▶ [YOUR ASSIGNMENT]: Copy each line containing the word "Self" from the records that follow, please.

▶ [DATA]:
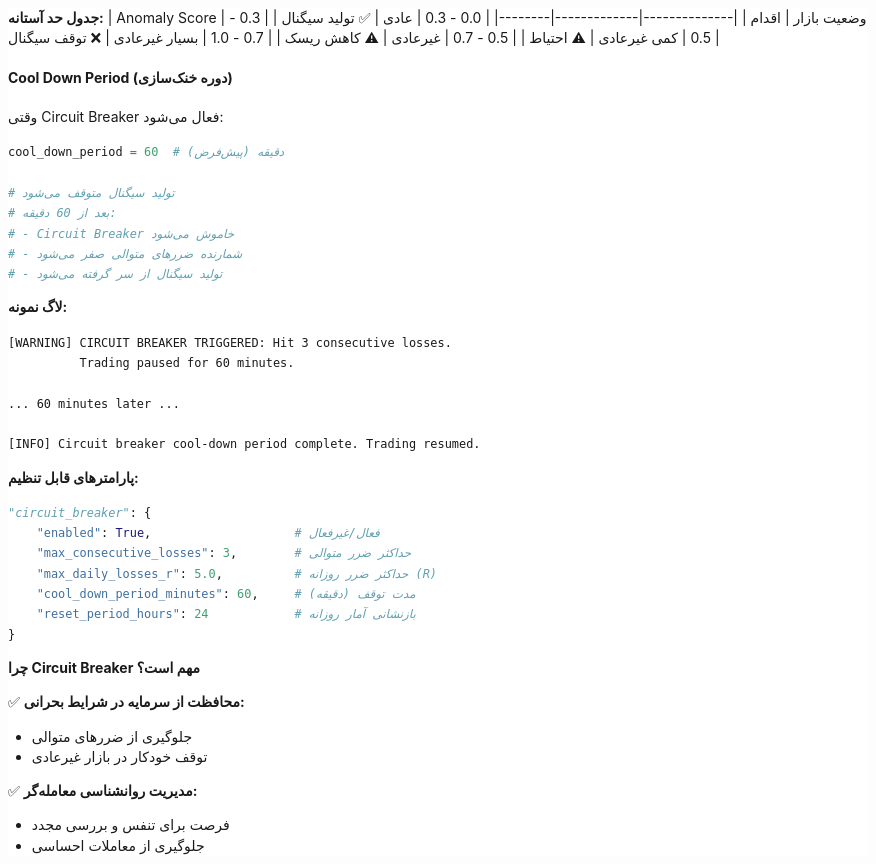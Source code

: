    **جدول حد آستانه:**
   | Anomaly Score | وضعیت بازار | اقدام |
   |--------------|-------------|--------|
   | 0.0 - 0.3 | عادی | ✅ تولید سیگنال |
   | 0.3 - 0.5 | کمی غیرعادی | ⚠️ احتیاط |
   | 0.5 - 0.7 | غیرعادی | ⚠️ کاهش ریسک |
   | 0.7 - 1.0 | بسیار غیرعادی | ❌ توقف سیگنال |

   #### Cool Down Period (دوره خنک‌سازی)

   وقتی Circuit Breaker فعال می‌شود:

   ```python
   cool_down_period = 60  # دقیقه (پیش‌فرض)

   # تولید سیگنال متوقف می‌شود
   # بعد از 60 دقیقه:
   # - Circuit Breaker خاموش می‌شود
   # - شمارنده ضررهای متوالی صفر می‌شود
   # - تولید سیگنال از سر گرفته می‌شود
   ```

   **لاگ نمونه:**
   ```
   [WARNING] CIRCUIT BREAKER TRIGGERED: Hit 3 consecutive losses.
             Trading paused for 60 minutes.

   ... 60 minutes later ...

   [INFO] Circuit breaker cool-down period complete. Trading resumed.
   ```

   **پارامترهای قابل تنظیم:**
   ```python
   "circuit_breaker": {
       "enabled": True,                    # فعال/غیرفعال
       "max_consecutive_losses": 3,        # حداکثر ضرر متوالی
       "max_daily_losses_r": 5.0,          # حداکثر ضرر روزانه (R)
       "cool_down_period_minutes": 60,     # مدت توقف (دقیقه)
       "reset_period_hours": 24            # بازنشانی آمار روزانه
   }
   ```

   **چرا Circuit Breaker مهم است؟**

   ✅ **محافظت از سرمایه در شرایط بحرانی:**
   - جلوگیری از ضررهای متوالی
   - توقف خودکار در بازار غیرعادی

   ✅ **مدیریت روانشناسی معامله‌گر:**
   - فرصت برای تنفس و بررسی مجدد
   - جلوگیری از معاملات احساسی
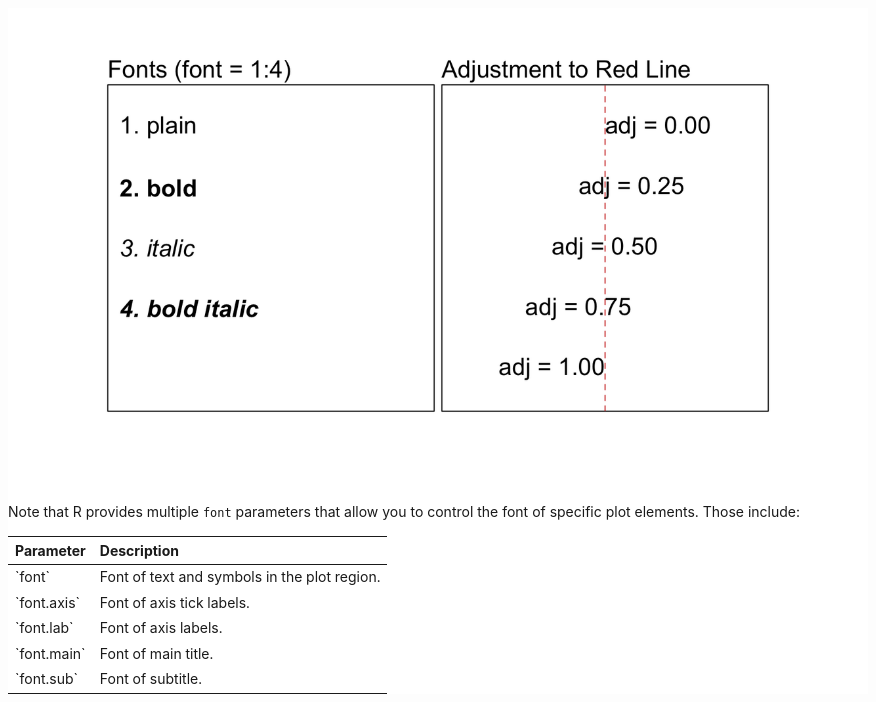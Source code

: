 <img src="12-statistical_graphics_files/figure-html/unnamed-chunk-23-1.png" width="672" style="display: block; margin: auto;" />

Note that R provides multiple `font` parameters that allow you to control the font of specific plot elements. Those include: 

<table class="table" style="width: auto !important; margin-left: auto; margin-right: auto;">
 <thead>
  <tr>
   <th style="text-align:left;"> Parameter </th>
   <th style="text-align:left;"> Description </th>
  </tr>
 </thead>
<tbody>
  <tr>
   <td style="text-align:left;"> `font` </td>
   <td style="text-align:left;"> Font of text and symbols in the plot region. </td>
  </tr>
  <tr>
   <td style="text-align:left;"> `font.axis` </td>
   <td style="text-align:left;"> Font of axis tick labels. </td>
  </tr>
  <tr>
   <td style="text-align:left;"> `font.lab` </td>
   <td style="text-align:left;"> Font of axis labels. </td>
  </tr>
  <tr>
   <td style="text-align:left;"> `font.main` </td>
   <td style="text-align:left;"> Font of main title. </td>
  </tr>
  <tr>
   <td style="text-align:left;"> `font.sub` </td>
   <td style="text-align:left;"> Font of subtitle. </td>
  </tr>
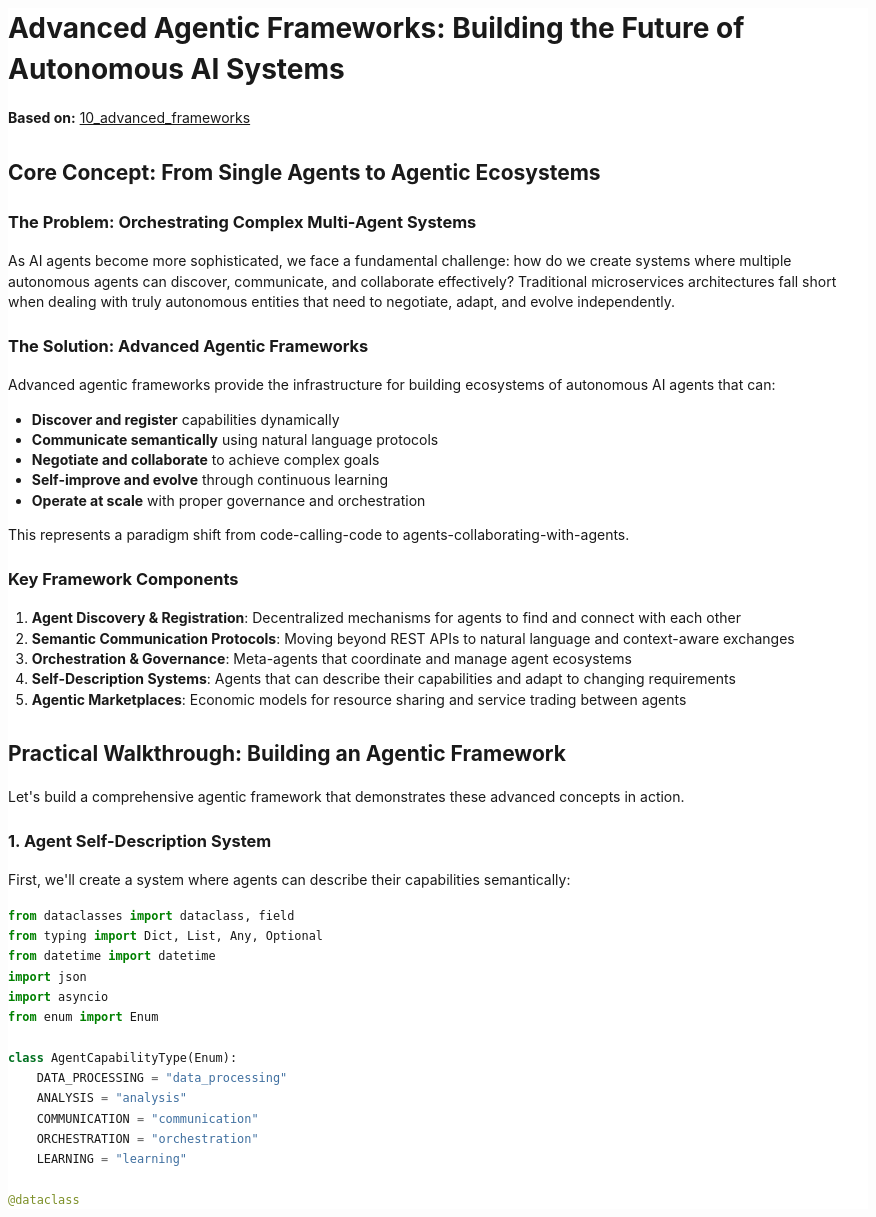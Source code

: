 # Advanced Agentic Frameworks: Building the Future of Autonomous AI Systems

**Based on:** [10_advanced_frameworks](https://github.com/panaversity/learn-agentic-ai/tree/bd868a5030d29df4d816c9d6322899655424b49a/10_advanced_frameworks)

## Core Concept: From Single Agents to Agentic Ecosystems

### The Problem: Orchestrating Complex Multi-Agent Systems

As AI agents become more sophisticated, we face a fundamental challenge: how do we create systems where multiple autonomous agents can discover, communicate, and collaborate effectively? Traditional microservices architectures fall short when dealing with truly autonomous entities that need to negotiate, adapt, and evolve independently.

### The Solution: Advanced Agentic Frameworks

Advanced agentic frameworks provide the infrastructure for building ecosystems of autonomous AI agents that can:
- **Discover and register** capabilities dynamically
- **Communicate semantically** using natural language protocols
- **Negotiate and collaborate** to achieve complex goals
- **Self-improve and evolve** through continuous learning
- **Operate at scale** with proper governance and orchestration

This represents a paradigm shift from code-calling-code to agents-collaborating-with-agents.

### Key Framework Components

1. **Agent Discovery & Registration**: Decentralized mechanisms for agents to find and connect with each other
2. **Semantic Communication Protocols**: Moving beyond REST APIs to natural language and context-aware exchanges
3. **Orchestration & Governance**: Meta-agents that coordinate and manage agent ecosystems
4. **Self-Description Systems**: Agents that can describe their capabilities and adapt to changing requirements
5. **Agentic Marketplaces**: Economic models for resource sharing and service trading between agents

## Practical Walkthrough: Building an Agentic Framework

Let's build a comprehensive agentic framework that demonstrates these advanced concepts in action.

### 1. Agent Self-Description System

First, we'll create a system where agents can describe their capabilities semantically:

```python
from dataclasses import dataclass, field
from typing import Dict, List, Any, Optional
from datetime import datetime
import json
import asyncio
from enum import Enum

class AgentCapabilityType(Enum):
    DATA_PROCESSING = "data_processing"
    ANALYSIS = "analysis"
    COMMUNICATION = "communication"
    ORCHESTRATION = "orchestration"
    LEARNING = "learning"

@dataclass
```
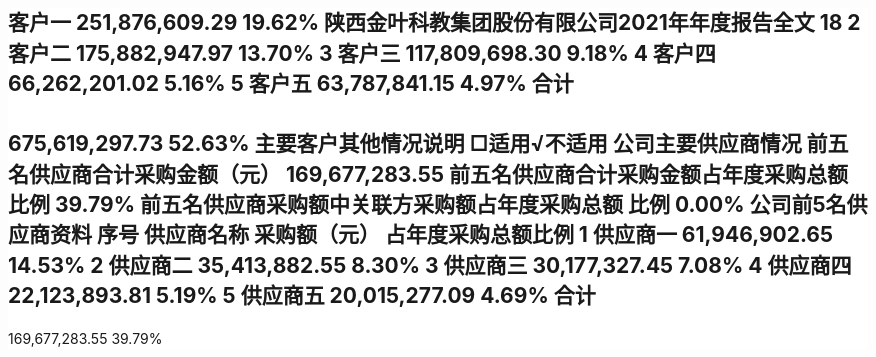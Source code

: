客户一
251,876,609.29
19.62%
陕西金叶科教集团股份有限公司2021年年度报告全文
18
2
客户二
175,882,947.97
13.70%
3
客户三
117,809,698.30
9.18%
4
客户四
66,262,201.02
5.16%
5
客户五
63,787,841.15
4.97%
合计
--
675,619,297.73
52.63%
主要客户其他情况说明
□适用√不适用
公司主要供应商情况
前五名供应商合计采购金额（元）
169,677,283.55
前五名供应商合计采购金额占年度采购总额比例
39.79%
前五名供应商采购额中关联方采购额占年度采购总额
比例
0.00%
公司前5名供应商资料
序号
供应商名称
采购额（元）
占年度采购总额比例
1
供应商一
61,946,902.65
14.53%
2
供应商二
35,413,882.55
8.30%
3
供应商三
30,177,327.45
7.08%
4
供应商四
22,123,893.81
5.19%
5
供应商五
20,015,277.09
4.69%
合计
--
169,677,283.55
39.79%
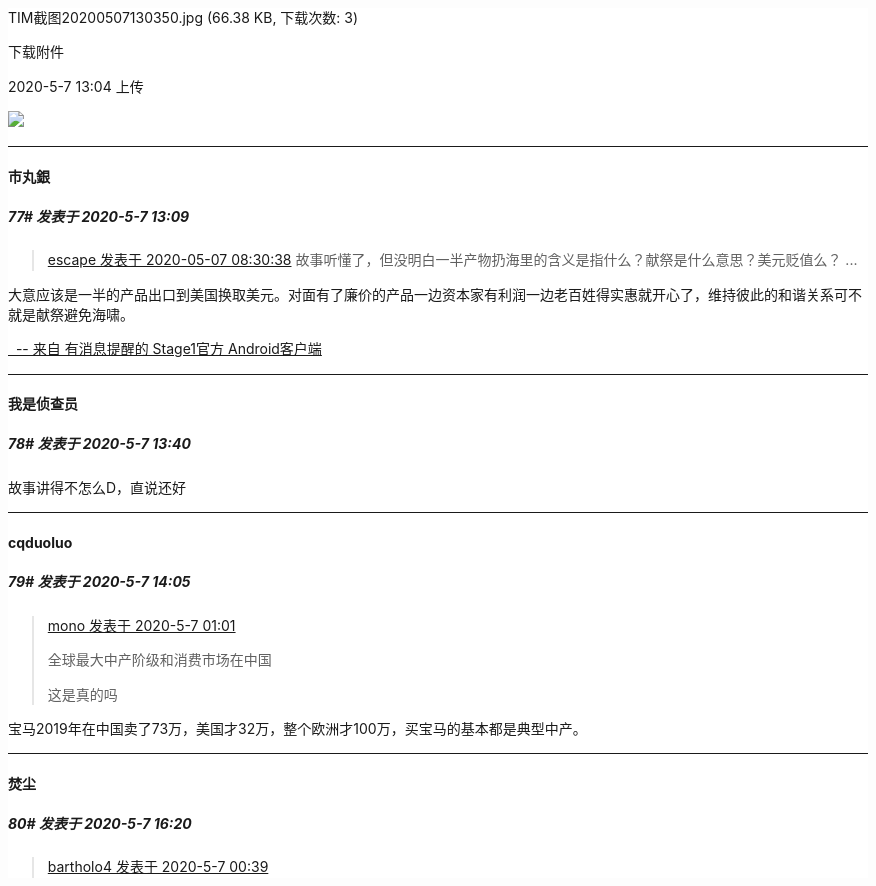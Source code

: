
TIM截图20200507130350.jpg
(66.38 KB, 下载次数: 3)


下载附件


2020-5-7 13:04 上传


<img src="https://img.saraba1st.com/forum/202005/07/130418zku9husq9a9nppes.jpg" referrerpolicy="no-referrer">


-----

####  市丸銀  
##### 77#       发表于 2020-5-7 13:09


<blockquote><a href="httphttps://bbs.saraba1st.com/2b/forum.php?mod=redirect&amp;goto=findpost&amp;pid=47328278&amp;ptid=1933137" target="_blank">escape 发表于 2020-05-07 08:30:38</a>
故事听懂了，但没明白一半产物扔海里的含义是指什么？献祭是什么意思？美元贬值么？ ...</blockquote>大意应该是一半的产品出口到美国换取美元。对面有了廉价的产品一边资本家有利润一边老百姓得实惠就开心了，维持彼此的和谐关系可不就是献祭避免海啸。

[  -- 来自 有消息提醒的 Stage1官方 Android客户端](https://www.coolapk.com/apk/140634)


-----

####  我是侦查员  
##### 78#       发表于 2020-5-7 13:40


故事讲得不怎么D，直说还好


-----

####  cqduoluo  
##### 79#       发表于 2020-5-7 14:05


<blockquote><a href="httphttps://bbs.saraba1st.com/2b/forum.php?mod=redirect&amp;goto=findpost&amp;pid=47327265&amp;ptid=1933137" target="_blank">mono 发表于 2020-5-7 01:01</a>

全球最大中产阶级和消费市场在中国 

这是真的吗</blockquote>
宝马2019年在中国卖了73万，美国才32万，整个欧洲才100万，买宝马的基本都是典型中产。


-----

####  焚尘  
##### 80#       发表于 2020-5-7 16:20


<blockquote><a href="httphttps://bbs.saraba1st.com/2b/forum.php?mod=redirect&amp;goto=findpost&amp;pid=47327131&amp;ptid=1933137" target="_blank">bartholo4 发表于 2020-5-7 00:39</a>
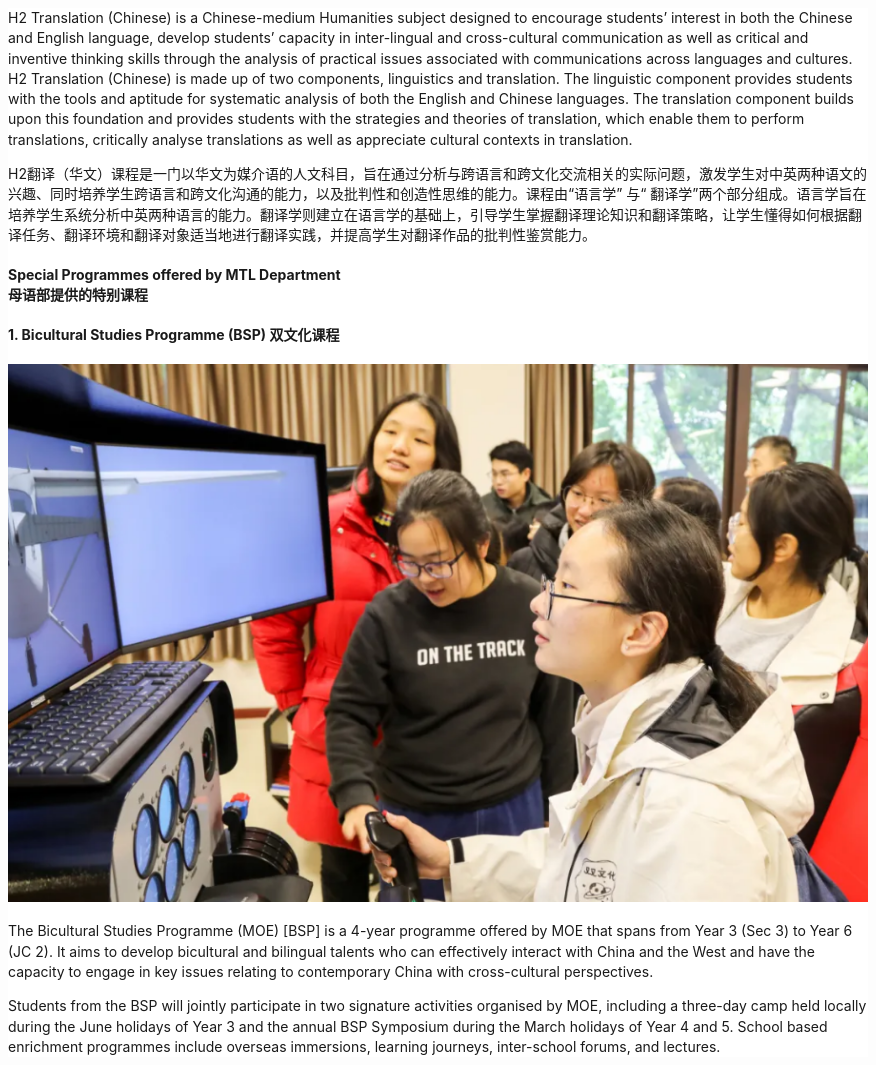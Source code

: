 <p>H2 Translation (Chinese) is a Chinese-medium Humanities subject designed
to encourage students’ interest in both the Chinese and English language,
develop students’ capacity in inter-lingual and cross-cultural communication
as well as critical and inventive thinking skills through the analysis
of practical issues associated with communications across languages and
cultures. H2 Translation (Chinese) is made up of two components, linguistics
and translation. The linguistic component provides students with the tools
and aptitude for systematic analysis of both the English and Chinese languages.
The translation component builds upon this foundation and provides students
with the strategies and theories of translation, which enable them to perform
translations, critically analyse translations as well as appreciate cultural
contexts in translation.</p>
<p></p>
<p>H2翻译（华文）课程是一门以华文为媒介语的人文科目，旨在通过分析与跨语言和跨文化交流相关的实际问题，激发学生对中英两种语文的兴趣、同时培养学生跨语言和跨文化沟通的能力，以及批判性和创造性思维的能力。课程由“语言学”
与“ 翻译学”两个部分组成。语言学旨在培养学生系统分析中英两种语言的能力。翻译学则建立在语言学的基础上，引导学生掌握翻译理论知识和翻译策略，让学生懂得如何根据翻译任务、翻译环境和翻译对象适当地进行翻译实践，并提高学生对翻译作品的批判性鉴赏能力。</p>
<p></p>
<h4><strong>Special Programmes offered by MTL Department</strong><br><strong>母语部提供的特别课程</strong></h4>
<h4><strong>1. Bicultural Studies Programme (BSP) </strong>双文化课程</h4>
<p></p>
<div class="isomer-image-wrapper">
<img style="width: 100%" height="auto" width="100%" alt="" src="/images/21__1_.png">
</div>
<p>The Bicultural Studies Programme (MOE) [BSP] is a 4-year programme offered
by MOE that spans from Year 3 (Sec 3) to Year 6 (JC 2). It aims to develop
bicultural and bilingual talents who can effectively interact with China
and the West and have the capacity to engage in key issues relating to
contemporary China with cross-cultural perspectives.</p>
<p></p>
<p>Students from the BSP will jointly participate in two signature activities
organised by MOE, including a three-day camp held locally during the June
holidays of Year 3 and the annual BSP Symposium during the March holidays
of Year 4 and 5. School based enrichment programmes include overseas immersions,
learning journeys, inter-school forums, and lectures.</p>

▶ [TASK OUTPUT]:
- **Self-improve and evolve** through continuous learning
4. **Self-Description Systems**: Agents that can describe their capabilities and adapt to changing requirements
### 1. Agent Self-Description System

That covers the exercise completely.